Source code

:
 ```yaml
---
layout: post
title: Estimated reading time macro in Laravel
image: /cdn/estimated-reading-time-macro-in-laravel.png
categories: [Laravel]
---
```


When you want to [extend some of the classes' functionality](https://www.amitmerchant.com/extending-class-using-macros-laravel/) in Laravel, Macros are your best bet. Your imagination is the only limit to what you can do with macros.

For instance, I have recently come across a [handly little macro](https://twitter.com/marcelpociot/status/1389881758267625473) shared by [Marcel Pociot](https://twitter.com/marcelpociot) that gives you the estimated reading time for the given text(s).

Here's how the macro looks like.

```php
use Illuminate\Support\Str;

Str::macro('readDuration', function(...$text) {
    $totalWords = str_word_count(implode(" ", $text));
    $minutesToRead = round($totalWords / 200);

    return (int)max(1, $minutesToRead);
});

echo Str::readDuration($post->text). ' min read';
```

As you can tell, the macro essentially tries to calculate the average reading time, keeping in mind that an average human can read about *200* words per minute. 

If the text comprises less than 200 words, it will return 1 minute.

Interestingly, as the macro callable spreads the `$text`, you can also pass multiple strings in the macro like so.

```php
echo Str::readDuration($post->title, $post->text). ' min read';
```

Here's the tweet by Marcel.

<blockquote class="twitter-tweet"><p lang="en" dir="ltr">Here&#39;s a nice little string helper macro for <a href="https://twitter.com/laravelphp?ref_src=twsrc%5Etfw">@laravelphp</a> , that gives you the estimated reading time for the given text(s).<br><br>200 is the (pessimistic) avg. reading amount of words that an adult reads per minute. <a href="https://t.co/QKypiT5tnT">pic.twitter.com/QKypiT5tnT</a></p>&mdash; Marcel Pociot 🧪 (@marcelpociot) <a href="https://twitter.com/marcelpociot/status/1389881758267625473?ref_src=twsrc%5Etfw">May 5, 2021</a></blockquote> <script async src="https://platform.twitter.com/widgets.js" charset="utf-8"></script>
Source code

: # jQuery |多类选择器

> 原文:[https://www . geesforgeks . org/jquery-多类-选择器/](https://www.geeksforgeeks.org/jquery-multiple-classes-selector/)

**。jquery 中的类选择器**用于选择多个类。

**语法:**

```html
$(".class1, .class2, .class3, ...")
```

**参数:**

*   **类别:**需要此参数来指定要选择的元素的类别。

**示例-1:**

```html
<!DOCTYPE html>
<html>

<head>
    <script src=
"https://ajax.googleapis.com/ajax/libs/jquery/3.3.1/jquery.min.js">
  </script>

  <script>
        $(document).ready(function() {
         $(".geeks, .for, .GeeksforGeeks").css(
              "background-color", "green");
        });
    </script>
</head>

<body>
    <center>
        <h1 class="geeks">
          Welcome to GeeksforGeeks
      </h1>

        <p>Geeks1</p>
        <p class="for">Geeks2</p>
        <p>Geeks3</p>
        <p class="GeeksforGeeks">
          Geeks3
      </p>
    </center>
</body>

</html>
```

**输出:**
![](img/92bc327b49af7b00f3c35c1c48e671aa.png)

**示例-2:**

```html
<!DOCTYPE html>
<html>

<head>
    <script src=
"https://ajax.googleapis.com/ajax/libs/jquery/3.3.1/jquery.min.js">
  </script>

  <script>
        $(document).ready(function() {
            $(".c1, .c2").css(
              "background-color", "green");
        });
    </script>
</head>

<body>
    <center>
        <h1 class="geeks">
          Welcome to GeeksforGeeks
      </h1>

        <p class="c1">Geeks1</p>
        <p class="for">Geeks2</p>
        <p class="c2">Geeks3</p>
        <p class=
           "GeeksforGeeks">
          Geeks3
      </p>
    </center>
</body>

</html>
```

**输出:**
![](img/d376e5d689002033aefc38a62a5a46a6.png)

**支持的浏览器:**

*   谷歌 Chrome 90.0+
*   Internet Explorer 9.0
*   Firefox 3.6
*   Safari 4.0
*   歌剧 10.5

--------------------

TASK DIRECTIONS: Work through the data above line by line and give the number of lines in which "echo" occurs. Add nothing else.

YOUR RESPONSE: 2